La rapidité avec laquelle l’UE a donné son satisfecit au déroulement des élections montre bien que l’on a hâte de tourner la page, mais de préférence avec Faure Gnassingbé et son parti aux affaires. Certes, une défaite du RPT est plus porteuse de troubles que celle de l’UFC. Cependant, une plus grande rigueur des observateurs aurait eu le mérite de ne pas créer une jurisprudence de la fraude. En effet, la banalisation de la pénurie de vignettes par l’UE peut donner des idées à d’autres pays qui pourraient violer à loisir et impunément tous les systèmes antifraudes patiemment mis en place.
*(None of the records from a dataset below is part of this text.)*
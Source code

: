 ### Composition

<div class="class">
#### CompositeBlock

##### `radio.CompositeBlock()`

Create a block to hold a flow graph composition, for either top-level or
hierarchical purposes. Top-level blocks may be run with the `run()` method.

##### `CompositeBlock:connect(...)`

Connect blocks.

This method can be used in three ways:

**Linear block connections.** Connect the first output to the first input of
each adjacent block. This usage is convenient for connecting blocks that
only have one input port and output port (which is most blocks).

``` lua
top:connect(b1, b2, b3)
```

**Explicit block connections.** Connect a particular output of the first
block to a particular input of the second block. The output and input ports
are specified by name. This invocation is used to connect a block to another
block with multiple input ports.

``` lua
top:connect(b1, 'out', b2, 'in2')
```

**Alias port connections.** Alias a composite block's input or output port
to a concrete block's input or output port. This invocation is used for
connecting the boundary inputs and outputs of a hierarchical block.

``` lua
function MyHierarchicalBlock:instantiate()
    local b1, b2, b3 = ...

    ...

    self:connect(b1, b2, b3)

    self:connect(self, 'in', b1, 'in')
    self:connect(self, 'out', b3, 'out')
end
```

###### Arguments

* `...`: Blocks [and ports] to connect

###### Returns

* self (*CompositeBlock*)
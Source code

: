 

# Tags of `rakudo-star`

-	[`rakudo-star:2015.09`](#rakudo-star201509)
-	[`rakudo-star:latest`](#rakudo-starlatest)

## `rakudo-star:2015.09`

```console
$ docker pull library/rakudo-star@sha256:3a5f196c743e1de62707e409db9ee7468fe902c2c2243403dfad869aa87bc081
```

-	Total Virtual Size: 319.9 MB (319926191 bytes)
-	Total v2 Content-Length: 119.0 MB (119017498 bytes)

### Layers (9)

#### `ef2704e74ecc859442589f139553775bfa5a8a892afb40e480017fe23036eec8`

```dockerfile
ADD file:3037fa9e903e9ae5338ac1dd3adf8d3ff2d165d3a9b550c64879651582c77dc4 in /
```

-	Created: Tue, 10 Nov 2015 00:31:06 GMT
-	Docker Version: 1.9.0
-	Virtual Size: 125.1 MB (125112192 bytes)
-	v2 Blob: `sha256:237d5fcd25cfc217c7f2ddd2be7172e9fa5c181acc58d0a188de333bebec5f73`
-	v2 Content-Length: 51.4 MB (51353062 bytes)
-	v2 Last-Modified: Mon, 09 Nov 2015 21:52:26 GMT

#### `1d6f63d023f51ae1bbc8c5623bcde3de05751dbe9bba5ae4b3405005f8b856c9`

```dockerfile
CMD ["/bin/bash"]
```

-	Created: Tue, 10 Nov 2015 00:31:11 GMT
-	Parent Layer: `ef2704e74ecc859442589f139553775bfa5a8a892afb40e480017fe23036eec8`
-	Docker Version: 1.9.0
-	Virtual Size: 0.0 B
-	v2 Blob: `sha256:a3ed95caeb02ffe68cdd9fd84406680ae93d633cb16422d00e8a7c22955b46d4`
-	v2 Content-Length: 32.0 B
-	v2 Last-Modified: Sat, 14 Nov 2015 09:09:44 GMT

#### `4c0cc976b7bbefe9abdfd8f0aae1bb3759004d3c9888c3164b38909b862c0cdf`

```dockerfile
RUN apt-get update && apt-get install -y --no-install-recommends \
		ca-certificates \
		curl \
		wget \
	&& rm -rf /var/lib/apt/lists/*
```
Le jeune président togolais en lui-même ne pose pas problème. Si les acquis actuels ont été obtenus, c’est bien grâce à son ouverture d’esprit. Il a une fibre démocratique qui reste à être confortée. Mais arrivera-t-il à opérer la mutation démocratique, affublé de la vieille garde aux réflexes autocratiques, qui a servi son père et qui tient à préserver ses intérêts ? Ceux qui votent contre le RPT ne sont peut-être pas tous des militants de l’UFC dont le comportement n’est pas toujours sans reproche. Ils ne sont pas forcément contre Faure dont la jeunesse, la culture et le sens du dialogue peuvent séduire. Ils ont seulement marre de voir toujours graviter autour du pouvoir tous ces dinosaures qui ont aidé Eyadéma à tenir le pays en joug pendant des décennies.

Faure, qui n’était qu’un jeune homme occupé à ses études, ne peut être tenu pour comptables des dérives de son père et de son clan. Il a, de ce fait, des circonstances atténuantes. Mais il a des défis à relever s’il tient à conserver l’estime de son peuple malgré ces élections controversées. La nécessité de s’entourer d’une nouvelle génération de cadres de son parti, qui n’ont pas les mains tachées de sang, est évidente. En outre, la large victoire de son parti ne doit pas signer la mort de sa politique d’ouverture. Il devrait constamment tendre la main à l’opposition, quitte à elle de refuser de la prendre, parce que voulant assumer pleinement son rôle de contre-pouvoir.

La responsabilité de cette opposition dans la phase délicate actuelle est également très grande. Autant elle a fait preuve de sens du compromis en acceptant de participer aux élections malgré le déséquilibre évident (découpage électoral, mode de scrutin, moyens financiers à l’avantage du pouvoir), autant elle doit user de méthodes pacifiques pour revendiquer ses droits. A cet effet, l’UFC qui arrive en deuxième position et confirme sa place de chef de file de l’opposition, ne doit pas avoir honte de son score.

Les résultats qu’elle a obtenus malgré la machine mise en place par le RPT sont un signe qu’elle compte dans le coeur des Togolais. Reste à consolider cette relation avec ses militants dans le cadre des institutions républicaines. Car ces législatives ne sont qu’un pas dans la longue marche du Togo vers un véritable Etat de droit. Le miracle, à force de persévérance, viendra peut-être un jour.